Stored items
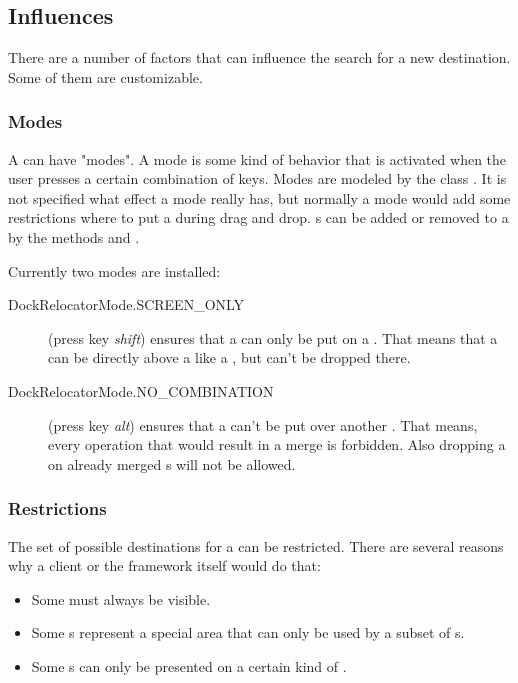 \subsection{Influences}
There are a number of factors that can influence the search for a new destination. Some of them are customizable.

\subsubsection{Modes}
A  can have "modes". A mode is some kind of behavior that is activated when the user presses a certain combination of keys. Modes are modeled by the class . It is not specified what effect a mode really has, but normally a mode would add some restrictions where to put a  during drag and drop. s can be added or removed to a  by the methods  and .

Currently two modes are installed:
\begin{description}
\item[DockRelocatorMode.SCREEN\_ONLY] (press key \textit{shift}) ensures that a \linebreak {} can only be put on a . That means that a  can be directly above a  like a , but can't be dropped there.
\item[DockRelocatorMode.NO\_COMBINATION] (press key \textit{alt}) ensures that a  can't be put over another . That means, every operation that would result in a merge is forbidden. Also dropping a  on already merged s will not be allowed.
\end{description}


\subsubsection{Restrictions}
The set of possible destinations for a  can be restricted. There are several reasons why a client or the framework itself would do that:
\begin{itemize}
 \item Some  must always be visible.
 \item Some s represent a special area that can only be used by a subset of s.
 \item Some s can only be presented on a certain kind of .
\end{itemize}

> **TASK BRIEF**: Using the records above, report each line with the string "certain".

> **RESULT**:
A  can have "modes". A mode is some kind of behavior that is activated when the user presses a certain combination of keys. Modes are modeled by the class . It is not specified what effect a mode really has, but normally a mode would add some restrictions where to put a  during drag and drop. s can be added or removed to a  by the methods  and .
 \item Some s can only be presented on a certain kind of .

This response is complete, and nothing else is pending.